MPI_REDUCE, MPI_Reduce

Purpose

Applies a reduction operation to the vector sendbuf over the set of tasks
specified by comm and places the result in recvbuf on root.

C synopsis

#include <mpi.h>
int MPI_Reduce(void* sendbuf,void* recvbuf,int count,
    MPI_Datatype datatype,MPI_Op op,int root,MPI_Comm comm);

C++ synopsis

#include mpi.h
void MPI::Comm::Reduce(const void* sendbuf, void* recvbuf, int count,
                       const MPI::Datatype& datatype, const MPI::Op& op,
                       int root) const;

FORTRAN synopsis

include 'mpif.h' or use mpi
MPI_REDUCE(CHOICE SENDBUF,CHOICE RECVBUF,INTEGER COUNT,
    INTEGER DATATYPE,INTEGER OP,INTEGER ROOT,INTEGER COMM,
    INTEGER IERROR)

Description

This subroutine applies a reduction operation to the vector sendbuf over
the set of tasks specified by comm and places the result in recvbuf on
root.

The input buffer and the output buffer have the same number of elements
with the same type. The arguments sendbuf, count, and datatype define the
send or input buffer. The arguments recvbuf, count and datatype define the
output buffer. MPI_REDUCE is called by all group members using the same
arguments for count, datatype, op, and root. If a sequence of elements is
provided to a task, the reduction operation is executed element-wise on
each entry of the sequence. Here's an example. If the operation is MPI_MAX
and the send buffer contains two elements that are floating point numbers
(count = 2 and datatype = MPI_FLOAT), recvbuf(1) = global max(sendbuf(1))
and recvbuf(2) = global max(sendbuf(2)).

Users can define their own operations or use the predefined operations
provided by MPI. User-defined operations can be overloaded to operate on
several datatypes, either basic or derived. The argument datatype of
MPI_REDUCE must be compatible with op. See IBM Parallel Environment for
AIX: MPI Programming Guide for a list of the MPI predefined operations.
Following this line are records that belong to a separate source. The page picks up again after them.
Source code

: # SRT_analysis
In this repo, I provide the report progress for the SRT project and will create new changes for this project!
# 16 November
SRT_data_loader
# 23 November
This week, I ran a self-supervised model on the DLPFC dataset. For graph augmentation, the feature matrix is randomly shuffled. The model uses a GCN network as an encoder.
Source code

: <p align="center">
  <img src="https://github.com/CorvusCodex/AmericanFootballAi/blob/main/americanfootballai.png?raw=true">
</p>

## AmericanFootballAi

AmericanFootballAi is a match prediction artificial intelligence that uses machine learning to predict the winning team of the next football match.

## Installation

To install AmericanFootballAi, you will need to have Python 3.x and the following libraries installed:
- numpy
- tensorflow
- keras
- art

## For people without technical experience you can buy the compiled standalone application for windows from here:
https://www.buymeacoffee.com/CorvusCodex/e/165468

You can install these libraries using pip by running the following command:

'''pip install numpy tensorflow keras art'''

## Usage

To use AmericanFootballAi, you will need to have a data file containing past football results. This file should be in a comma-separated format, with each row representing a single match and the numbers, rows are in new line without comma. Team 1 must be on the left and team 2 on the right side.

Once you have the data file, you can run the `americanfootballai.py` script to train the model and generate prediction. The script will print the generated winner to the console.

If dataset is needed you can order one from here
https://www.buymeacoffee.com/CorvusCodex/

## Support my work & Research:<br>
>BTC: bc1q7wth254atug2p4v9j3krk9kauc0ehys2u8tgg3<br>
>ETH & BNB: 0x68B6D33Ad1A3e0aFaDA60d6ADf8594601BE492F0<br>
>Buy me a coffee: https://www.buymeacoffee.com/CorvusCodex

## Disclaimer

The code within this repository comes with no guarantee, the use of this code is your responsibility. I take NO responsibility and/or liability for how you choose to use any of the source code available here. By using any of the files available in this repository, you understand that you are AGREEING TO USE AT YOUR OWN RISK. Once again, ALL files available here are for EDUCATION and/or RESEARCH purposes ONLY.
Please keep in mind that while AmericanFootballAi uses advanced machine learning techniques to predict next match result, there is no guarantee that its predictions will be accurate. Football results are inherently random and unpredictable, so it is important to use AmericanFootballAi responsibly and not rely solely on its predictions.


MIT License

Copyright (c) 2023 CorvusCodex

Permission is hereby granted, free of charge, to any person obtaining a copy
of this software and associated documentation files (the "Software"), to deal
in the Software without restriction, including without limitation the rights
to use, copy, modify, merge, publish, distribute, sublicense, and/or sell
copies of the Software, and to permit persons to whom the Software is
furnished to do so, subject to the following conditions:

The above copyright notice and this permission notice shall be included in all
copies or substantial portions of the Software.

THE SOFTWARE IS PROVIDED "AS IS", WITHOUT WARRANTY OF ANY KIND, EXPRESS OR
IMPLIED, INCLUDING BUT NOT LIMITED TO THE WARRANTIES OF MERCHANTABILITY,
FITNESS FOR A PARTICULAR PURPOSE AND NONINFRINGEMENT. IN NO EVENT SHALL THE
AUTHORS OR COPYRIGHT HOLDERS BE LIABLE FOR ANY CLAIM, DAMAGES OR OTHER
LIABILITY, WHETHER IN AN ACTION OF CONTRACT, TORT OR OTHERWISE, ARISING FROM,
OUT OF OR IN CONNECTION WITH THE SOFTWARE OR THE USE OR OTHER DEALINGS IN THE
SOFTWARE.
The "in place" option for intracommunicators is specified by passing the
value MPI_IN_PLACE to the argument sendbuf at the root. In this case, the
input data is taken at the root from the receive buffer, where it will be
replaced by the output data.

If comm is an intercommunicator, the call involves all tasks in the
intercommunicator, but with one group (group A) defining the root task. All
tasks in the other group (group B) pass the same value in argument root,
which is the rank of the root in group A. The root passes the value
MPI_ROOT in root. All other tasks in group A pass the value MPI_PROC_NULL
in root. Only send buffer arguments are significant in group B and only
receive buffer arguments are significant at the root.

MPI_IN_PLACE is not supported for intercommunicators.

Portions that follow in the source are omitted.